Exercise requirements =
Look through the records and copy every line in which "caption" appears.

Data to examine =

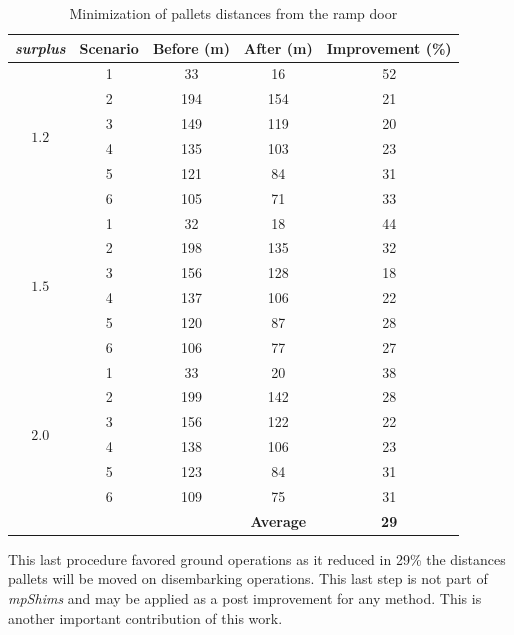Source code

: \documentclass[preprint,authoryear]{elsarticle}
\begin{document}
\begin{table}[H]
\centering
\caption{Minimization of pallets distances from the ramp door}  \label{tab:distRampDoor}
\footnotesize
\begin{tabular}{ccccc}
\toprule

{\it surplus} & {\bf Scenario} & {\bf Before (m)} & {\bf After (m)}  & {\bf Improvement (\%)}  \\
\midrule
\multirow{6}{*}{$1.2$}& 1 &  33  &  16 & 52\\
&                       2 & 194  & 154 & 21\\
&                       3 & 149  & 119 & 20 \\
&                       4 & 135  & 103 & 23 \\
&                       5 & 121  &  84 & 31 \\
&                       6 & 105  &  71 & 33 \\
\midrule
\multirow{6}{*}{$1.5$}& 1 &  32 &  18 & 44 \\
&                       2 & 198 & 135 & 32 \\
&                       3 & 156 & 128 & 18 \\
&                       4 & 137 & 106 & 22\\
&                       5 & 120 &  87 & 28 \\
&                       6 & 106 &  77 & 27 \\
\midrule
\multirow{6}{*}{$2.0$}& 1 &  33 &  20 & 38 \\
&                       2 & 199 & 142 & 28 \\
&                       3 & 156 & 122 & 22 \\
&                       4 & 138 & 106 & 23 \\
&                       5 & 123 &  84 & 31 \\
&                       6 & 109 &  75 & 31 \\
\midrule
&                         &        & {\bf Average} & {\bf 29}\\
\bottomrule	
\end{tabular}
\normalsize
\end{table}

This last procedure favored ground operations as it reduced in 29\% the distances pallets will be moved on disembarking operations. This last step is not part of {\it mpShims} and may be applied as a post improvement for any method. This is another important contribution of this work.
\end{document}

==

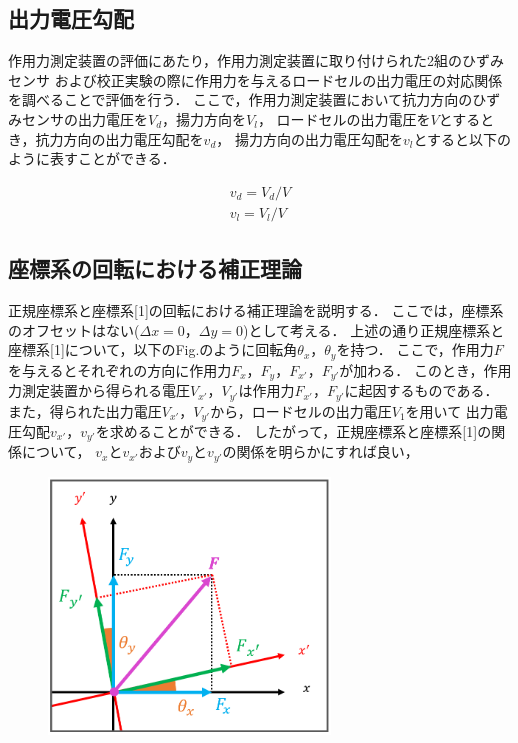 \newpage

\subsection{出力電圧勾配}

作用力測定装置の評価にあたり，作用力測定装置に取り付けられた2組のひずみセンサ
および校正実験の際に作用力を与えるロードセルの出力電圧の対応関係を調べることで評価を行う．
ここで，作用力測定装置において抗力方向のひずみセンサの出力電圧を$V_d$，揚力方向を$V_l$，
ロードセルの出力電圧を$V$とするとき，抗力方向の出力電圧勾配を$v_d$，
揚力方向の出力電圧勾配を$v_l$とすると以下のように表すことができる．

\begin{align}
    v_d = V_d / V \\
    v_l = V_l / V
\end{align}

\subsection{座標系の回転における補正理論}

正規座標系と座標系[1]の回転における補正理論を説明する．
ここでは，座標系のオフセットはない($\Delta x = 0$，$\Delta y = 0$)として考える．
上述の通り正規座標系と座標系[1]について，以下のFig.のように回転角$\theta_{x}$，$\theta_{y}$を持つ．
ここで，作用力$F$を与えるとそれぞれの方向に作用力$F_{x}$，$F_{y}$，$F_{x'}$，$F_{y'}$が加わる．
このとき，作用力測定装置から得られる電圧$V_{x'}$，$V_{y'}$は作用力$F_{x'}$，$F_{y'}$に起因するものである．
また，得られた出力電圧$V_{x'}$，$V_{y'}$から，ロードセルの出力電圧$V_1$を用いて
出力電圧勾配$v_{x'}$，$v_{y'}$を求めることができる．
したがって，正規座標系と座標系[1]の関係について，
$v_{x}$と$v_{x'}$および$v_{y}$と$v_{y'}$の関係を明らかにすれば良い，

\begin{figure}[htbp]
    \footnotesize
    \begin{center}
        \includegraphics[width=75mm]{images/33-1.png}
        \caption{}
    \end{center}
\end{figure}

...

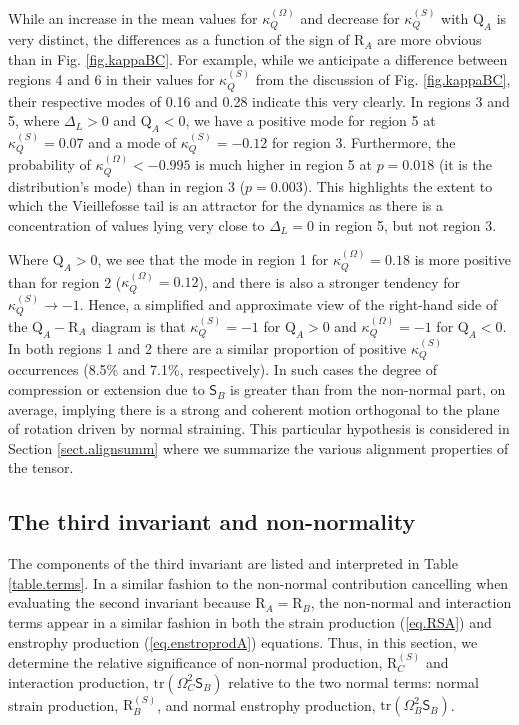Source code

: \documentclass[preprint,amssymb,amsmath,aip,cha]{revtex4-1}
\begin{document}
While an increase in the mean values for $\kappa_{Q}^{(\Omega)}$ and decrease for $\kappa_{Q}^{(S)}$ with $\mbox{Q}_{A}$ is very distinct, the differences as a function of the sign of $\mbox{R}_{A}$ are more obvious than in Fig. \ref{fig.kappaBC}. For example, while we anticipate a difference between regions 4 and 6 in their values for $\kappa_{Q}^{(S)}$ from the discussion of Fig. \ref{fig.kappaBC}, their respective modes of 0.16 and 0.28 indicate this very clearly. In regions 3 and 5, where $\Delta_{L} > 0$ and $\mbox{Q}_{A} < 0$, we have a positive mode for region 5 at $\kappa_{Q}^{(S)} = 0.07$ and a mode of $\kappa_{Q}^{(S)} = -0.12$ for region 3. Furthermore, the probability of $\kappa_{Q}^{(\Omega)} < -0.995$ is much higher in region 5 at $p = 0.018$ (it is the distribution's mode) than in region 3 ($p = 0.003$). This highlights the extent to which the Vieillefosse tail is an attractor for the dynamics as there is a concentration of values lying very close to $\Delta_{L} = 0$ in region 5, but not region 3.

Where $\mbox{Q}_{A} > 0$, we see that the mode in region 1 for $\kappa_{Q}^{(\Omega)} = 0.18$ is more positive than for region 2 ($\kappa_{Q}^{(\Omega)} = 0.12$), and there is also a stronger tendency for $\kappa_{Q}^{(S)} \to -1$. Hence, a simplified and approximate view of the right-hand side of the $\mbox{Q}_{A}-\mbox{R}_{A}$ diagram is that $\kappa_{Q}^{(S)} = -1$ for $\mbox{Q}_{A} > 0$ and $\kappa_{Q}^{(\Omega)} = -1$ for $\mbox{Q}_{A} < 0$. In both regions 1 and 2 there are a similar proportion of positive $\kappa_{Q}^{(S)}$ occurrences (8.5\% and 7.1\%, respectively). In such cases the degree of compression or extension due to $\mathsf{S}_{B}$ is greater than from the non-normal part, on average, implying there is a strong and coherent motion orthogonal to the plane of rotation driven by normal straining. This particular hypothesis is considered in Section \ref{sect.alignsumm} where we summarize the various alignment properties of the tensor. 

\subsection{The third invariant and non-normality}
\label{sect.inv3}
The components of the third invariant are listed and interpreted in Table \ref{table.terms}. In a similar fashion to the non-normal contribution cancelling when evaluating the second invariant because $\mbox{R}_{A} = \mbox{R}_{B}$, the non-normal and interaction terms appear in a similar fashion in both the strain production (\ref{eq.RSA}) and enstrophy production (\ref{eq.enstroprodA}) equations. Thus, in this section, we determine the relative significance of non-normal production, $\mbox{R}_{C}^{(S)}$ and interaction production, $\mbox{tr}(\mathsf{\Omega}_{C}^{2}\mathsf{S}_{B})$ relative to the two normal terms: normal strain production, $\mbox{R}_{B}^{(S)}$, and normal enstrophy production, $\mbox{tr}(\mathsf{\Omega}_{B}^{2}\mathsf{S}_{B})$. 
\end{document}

Final answer =
\caption{Minimization of pallets distances from the ramp door}  \label{tab:distRampDoor}
        \caption{}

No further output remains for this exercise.